_WHAT YOU NEED TO DO_.
Whenever the word "account" turns up in a line below, that line should be copied.

------ RECORDS FOR THE TASK ------

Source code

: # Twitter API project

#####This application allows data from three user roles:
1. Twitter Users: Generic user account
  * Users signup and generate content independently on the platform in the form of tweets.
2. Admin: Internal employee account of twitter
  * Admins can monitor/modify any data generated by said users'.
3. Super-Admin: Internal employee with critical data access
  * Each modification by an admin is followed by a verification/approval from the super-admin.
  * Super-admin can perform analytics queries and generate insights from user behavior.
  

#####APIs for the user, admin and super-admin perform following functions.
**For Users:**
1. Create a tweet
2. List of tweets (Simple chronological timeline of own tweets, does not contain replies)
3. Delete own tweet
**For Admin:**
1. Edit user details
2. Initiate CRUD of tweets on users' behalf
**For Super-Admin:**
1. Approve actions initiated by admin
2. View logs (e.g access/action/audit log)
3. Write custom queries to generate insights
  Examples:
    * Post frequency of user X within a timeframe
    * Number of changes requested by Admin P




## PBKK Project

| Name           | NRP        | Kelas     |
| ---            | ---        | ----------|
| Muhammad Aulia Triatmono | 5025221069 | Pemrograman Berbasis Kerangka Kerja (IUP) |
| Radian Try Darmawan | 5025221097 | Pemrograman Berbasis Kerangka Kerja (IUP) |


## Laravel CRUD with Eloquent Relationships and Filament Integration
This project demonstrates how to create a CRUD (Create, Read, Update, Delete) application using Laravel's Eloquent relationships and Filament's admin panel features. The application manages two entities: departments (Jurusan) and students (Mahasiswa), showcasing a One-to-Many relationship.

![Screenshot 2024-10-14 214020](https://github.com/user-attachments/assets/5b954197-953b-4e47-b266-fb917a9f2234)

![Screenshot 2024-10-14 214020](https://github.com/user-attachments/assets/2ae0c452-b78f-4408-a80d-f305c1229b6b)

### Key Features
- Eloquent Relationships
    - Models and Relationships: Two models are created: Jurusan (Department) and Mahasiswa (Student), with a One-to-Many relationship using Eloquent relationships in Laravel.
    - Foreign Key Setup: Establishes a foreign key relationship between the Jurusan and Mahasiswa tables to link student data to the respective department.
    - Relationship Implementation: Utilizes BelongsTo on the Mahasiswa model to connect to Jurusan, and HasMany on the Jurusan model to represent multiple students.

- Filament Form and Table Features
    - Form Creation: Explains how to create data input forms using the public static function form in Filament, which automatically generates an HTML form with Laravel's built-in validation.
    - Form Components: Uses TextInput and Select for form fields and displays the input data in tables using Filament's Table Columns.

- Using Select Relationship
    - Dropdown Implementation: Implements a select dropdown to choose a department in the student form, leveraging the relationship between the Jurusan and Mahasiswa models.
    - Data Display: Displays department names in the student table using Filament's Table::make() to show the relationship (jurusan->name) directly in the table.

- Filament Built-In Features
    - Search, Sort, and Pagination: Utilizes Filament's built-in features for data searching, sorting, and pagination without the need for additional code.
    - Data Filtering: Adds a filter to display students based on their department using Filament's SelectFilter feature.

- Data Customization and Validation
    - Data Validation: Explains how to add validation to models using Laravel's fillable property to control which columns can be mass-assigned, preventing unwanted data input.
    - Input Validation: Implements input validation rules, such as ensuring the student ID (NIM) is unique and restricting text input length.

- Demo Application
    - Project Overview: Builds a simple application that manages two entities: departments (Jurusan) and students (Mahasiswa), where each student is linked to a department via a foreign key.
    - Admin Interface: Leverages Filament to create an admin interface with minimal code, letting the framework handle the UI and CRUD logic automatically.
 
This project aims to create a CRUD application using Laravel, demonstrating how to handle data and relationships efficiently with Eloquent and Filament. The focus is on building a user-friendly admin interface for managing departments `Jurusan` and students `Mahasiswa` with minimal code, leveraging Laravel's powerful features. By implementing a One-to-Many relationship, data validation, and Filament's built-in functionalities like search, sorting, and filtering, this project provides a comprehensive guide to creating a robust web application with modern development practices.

------

_YOUR RESPONSE_.
1. Twitter Users: Generic user account
2. Admin: Internal employee account of twitter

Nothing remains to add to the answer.